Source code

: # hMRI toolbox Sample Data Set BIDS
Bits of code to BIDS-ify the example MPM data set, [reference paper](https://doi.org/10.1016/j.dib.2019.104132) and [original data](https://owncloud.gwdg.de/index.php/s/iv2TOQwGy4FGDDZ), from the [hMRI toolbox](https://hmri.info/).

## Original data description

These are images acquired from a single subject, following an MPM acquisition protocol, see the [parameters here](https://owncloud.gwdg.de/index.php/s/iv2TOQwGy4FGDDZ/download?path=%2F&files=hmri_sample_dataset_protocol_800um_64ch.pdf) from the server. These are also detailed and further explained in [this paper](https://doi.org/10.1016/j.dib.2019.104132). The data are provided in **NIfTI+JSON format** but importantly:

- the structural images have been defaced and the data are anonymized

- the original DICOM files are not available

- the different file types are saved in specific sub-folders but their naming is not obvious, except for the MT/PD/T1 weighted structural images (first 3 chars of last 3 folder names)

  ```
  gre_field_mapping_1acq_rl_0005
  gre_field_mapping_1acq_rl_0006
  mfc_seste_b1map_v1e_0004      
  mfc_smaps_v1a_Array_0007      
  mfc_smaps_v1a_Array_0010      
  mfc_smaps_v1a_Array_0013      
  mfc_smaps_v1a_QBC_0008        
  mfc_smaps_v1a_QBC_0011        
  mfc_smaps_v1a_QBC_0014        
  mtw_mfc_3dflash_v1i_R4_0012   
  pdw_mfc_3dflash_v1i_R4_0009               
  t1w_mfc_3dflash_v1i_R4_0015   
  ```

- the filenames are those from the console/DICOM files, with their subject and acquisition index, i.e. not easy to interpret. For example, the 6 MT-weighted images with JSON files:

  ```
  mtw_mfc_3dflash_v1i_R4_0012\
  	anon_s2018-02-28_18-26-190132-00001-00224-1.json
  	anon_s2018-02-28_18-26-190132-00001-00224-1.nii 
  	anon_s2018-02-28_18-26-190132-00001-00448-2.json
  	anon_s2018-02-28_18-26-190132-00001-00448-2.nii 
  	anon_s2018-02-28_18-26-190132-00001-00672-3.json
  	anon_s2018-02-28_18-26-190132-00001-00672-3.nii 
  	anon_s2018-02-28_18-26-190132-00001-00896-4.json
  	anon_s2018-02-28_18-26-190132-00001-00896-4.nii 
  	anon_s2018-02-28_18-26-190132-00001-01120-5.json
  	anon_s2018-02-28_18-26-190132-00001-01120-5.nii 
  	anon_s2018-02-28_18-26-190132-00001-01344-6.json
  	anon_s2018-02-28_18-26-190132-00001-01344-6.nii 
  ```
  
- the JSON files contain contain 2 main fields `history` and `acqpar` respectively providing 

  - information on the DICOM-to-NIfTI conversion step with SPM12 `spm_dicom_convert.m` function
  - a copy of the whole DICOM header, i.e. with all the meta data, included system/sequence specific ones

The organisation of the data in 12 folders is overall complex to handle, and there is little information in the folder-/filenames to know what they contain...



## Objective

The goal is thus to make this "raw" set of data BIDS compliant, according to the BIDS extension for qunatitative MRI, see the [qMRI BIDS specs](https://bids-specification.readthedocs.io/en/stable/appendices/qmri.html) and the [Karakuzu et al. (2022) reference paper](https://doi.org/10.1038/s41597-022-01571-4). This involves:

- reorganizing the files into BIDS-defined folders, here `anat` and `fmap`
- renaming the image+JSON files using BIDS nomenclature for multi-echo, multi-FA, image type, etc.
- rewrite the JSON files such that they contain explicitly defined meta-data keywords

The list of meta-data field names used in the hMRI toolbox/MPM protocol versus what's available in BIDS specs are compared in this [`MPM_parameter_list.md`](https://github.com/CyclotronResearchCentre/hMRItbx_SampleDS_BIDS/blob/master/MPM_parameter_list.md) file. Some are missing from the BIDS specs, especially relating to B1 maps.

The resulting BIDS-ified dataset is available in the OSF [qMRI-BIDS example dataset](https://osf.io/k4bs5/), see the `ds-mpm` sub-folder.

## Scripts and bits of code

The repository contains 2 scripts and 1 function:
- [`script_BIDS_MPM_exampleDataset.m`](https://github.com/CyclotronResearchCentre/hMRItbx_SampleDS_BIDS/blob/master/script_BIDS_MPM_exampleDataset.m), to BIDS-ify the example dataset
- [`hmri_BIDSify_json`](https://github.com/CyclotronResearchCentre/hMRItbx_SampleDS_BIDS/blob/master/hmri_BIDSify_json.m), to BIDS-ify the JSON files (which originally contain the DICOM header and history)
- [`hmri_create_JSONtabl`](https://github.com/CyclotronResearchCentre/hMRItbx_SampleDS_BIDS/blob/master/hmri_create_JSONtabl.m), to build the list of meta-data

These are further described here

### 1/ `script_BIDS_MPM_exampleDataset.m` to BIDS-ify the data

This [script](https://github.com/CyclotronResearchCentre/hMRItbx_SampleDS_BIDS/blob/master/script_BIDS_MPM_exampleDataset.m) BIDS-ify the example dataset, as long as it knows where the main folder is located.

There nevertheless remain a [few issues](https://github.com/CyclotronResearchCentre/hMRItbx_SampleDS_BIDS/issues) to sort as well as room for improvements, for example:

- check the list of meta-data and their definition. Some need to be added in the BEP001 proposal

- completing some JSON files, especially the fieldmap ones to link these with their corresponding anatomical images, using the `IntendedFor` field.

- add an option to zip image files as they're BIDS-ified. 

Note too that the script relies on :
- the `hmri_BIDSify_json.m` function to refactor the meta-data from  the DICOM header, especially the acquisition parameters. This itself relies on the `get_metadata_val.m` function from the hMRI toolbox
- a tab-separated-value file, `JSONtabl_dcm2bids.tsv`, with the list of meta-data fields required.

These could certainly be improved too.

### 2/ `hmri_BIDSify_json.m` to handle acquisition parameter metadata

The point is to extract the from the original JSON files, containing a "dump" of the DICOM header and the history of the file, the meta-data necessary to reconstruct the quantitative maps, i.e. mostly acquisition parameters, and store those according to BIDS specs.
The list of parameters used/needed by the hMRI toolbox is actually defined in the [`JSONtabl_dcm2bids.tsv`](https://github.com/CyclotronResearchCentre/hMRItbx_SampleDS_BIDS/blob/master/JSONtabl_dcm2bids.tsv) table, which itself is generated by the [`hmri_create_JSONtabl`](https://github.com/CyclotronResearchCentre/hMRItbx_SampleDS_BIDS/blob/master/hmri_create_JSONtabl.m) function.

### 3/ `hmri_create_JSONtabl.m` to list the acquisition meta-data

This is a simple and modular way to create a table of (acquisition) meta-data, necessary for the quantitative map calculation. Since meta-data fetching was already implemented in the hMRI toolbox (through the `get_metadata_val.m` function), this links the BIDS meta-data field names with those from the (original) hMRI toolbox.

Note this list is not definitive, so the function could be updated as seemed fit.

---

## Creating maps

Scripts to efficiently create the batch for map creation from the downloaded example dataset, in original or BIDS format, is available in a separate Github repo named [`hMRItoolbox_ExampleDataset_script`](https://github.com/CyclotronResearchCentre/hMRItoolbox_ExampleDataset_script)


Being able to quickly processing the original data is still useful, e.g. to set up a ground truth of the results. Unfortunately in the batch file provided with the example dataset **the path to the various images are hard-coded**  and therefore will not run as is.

□ □ □ □ □ □ □

* _Your instructions_
The whole listing above needs to be written out exactly.

* _Task output_
Source code

: # hMRI toolbox Sample Data Set BIDS
Bits of code to BIDS-ify the example MPM data set, [reference paper](https://doi.org/10.1016/j.dib.2019.104132) and [original data](https://owncloud.gwdg.de/index.php/s/iv2TOQwGy4FGDDZ), from the [hMRI toolbox](https://hmri.info/).

## Original data description

These are images acquired from a single subject, following an MPM acquisition protocol, see the [parameters here](https://owncloud.gwdg.de/index.php/s/iv2TOQwGy4FGDDZ/download?path=%2F&files=hmri_sample_dataset_protocol_800um_64ch.pdf) from the server. These are also detailed and further explained in [this paper](https://doi.org/10.1016/j.dib.2019.104132). The data are provided in **NIfTI+JSON format** but importantly:

- the structural images have been defaced and the data are anonymized

- the original DICOM files are not available

- the different file types are saved in specific sub-folders but their naming is not obvious, except for the MT/PD/T1 weighted structural images (first 3 chars of last 3 folder names)

  ```
  gre_field_mapping_1acq_rl_0005
  gre_field_mapping_1acq_rl_0006
  mfc_seste_b1map_v1e_0004      
  mfc_smaps_v1a_Array_0007      
  mfc_smaps_v1a_Array_0010      
  mfc_smaps_v1a_Array_0013      
  mfc_smaps_v1a_QBC_0008        
  mfc_smaps_v1a_QBC_0011        
  mfc_smaps_v1a_QBC_0014        
  mtw_mfc_3dflash_v1i_R4_0012   
  pdw_mfc_3dflash_v1i_R4_0009               
  t1w_mfc_3dflash_v1i_R4_0015   
  ```

- the filenames are those from the console/DICOM files, with their subject and acquisition index, i.e. not easy to interpret. For example, the 6 MT-weighted images with JSON files:

  ```
  mtw_mfc_3dflash_v1i_R4_0012\
  	anon_s2018-02-28_18-26-190132-00001-00224-1.json
  	anon_s2018-02-28_18-26-190132-00001-00224-1.nii 
  	anon_s2018-02-28_18-26-190132-00001-00448-2.json
  	anon_s2018-02-28_18-26-190132-00001-00448-2.nii 
  	anon_s2018-02-28_18-26-190132-00001-00672-3.json
  	anon_s2018-02-28_18-26-190132-00001-00672-3.nii 
  	anon_s2018-02-28_18-26-190132-00001-00896-4.json
  	anon_s2018-02-28_18-26-190132-00001-00896-4.nii 
  	anon_s2018-02-28_18-26-190132-00001-01120-5.json
  	anon_s2018-02-28_18-26-190132-00001-01120-5.nii 
  	anon_s2018-02-28_18-26-190132-00001-01344-6.json
  	anon_s2018-02-28_18-26-190132-00001-01344-6.nii 
  ```
  
- the JSON files contain contain 2 main fields `history` and `acqpar` respectively providing 

  - information on the DICOM-to-NIfTI conversion step with SPM12 `spm_dicom_convert.m` function
  - a copy of the whole DICOM header, i.e. with all the meta data, included system/sequence specific ones

The organisation of the data in 12 folders is overall complex to handle, and there is little information in the folder-/filenames to know what they contain...



## Objective

The goal is thus to make this "raw" set of data BIDS compliant, according to the BIDS extension for qunatitative MRI, see the [qMRI BIDS specs](https://bids-specification.readthedocs.io/en/stable/appendices/qmri.html) and the [Karakuzu et al. (2022) reference paper](https://doi.org/10.1038/s41597-022-01571-4). This involves:

- reorganizing the files into BIDS-defined folders, here `anat` and `fmap`
- renaming the image+JSON files using BIDS nomenclature for multi-echo, multi-FA, image type, etc.
- rewrite the JSON files such that they contain explicitly defined meta-data keywords

The list of meta-data field names used in the hMRI toolbox/MPM protocol versus what's available in BIDS specs are compared in this [`MPM_parameter_list.md`](https://github.com/CyclotronResearchCentre/hMRItbx_SampleDS_BIDS/blob/master/MPM_parameter_list.md) file. Some are missing from the BIDS specs, especially relating to B1 maps.

The resulting BIDS-ified dataset is available in the OSF [qMRI-BIDS example dataset](https://osf.io/k4bs5/), see the `ds-mpm` sub-folder.

## Scripts and bits of code

The repository contains 2 scripts and 1 function:
- [`script_BIDS_MPM_exampleDataset.m`](https://github.com/CyclotronResearchCentre/hMRItbx_SampleDS_BIDS/blob/master/script_BIDS_MPM_exampleDataset.m), to BIDS-ify the example dataset
- [`hmri_BIDSify_json`](https://github.com/CyclotronResearchCentre/hMRItbx_SampleDS_BIDS/blob/master/hmri_BIDSify_json.m), to BIDS-ify the JSON files (which originally contain the DICOM header and history)
- [`hmri_create_JSONtabl`](https://github.com/CyclotronResearchCentre/hMRItbx_SampleDS_BIDS/blob/master/hmri_create_JSONtabl.m), to build the list of meta-data

These are further described here

### 1/ `script_BIDS_MPM_exampleDataset.m` to BIDS-ify the data

This [script](https://github.com/CyclotronResearchCentre/hMRItbx_SampleDS_BIDS/blob/master/script_BIDS_MPM_exampleDataset.m) BIDS-ify the example dataset, as long as it knows where the main folder is located.

There nevertheless remain a [few issues](https://github.com/CyclotronResearchCentre/hMRItbx_SampleDS_BIDS/issues) to sort as well as room for improvements, for example:

- check the list of meta-data and their definition. Some need to be added in the BEP001 proposal

- completing some JSON files, especially the fieldmap ones to link these with their corresponding anatomical images, using the `IntendedFor` field.

- add an option to zip image files as they're BIDS-ified. 

Note too that the script relies on :
- the `hmri_BIDSify_json.m` function to refactor the meta-data from  the DICOM header, especially the acquisition parameters. This itself relies on the `get_metadata_val.m` function from the hMRI toolbox
- a tab-separated-value file, `JSONtabl_dcm2bids.tsv`, with the list of meta-data fields required.

These could certainly be improved too.

### 2/ `hmri_BIDSify_json.m` to handle acquisition parameter metadata

The point is to extract the from the original JSON files, containing a "dump" of the DICOM header and the history of the file, the meta-data necessary to reconstruct the quantitative maps, i.e. mostly acquisition parameters, and store those according to BIDS specs.
The list of parameters used/needed by the hMRI toolbox is actually defined in the [`JSONtabl_dcm2bids.tsv`](https://github.com/CyclotronResearchCentre/hMRItbx_SampleDS_BIDS/blob/master/JSONtabl_dcm2bids.tsv) table, which itself is generated by the [`hmri_create_JSONtabl`](https://github.com/CyclotronResearchCentre/hMRItbx_SampleDS_BIDS/blob/master/hmri_create_JSONtabl.m) function.

### 3/ `hmri_create_JSONtabl.m` to list the acquisition meta-data

This is a simple and modular way to create a table of (acquisition) meta-data, necessary for the quantitative map calculation. Since meta-data fetching was already implemented in the hMRI toolbox (through the `get_metadata_val.m` function), this links the BIDS meta-data field names with those from the (original) hMRI toolbox.

Note this list is not definitive, so the function could be updated as seemed fit.

---

## Creating maps

Scripts to efficiently create the batch for map creation from the downloaded example dataset, in original or BIDS format, is available in a separate Github repo named [`hMRItoolbox_ExampleDataset_script`](https://github.com/CyclotronResearchCentre/hMRItoolbox_ExampleDataset_script)


Being able to quickly processing the original data is still useful, e.g. to set up a ground truth of the results. Unfortunately in the batch file provided with the example dataset **the path to the various images are hard-coded**  and therefore will not run as is.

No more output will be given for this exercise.